In recent years, major breakthroughs in understanding and controlling the adaptive immune system have led to a new emergent personalized medicine field, the immunotherapy. Generally, a person immune system is exploited in the treatment against a disease, mostly many kinds of cancer, either by amplifying or by supressing an immune response.
Due to their central role in mounting an immune response, T-cells are promising candidates for immunotherapy treatments. T cells probe the surface of antigen presenting cells (APCs) for cognate foreign antigens in order to initiate an adequate immune response. This unique system requires the detection of a very weak signal (very rare foreign peptide - antigen) in the presence of considerable noise (abundant self peptides). In spite of its importance, much remains to be learned about the physical mechanisms that lead to T cell activation. Current models of mechanisms of T cell activation include dynamic molecular aggregation, conformational changes (mechanical effects) and kinetic segregation of inactivating molecules from sites of activation. Experimental evidence exist for each mechanism and thus imply that all mechanisms are involved simultaneously in the complex process of T cell activation.
The goals of this research work is to (1) quantify dynamic molecular patterning during cell activation, focusing on the role of protein tyrosine phosphatases in T cell activation, and (2) to resolve and quantify the effects of mechanical and
topographical properties over synapse creation and T cell activation.

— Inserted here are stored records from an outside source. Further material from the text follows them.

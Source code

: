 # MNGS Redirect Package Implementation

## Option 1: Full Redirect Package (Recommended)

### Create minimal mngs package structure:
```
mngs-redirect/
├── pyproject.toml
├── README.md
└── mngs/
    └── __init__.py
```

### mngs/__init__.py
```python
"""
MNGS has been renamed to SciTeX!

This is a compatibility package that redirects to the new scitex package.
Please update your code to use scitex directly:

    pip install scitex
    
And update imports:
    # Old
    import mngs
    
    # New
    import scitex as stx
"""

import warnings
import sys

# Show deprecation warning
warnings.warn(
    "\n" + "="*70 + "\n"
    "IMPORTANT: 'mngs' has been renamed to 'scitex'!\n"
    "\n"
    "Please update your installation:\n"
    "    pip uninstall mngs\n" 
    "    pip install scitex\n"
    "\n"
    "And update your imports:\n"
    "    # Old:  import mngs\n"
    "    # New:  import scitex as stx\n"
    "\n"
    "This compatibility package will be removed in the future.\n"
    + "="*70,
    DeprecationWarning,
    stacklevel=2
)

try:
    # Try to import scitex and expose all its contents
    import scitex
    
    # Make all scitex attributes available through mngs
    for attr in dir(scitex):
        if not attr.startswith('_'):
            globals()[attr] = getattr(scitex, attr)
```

For that purpose, we used live-cell multi-color single-molecule-localization microscopy (SMLM) to identify and study the dynamic separation between T cell antigen receptor (TCR) and CD45 glycoprotein phosphatases in early forming cell contacts under TCR-activating and non-activating conditions. Atomic-Force Microscopy (AFM) and SMLM identified these
contacts with engaged microvilli and enabled to characterize their morphology, rigidity, and dynamics. We found the dynamic separation is with a complex nature as the TCR is both activated and de-activated by the CD45. Thus, although seperated by activation, the CD45 remains in the area of the signaling complex.
Furthermore, we utilize AFM measurements on living cells to study the relation, if any, between morphology and rigidity, in particular in T cells. We found there is a strong correlation between the two as the topography peaks, i.e, the microvili pretrusions, are with higher values of rigidity. We hypothesized that it might be the driven force in tight adhesion contacts at the immune synapse (IS).
Moreover, we developed a physical model and simulations that accurately captured the dynamic TCR-CD45 separation and the rigidity-topography relation under the experimental conditions.
Altogether, we expect that our findings and understanding the nature of the physical interactions that take place at the IS will shed light on the critical process of T cell activation. By so we pave the way for new novelty immunotherapy
treatments.
References:
Yair Razvag, Yair Neve-Oz, Julia Sajman, Meital Reches and Eilon Sherman
Nanoscale kinetic segregation of the T cell antigen receptor and CD45 in engaged microvilli
facilitates early T cell activation. Nature Communications 2018 9:732
Yair Razvag, Yair Neve-Oz, Eilon Sherman and Meital Reches
Morphology rigidity correlation regulates T cell activation
Submitted for publication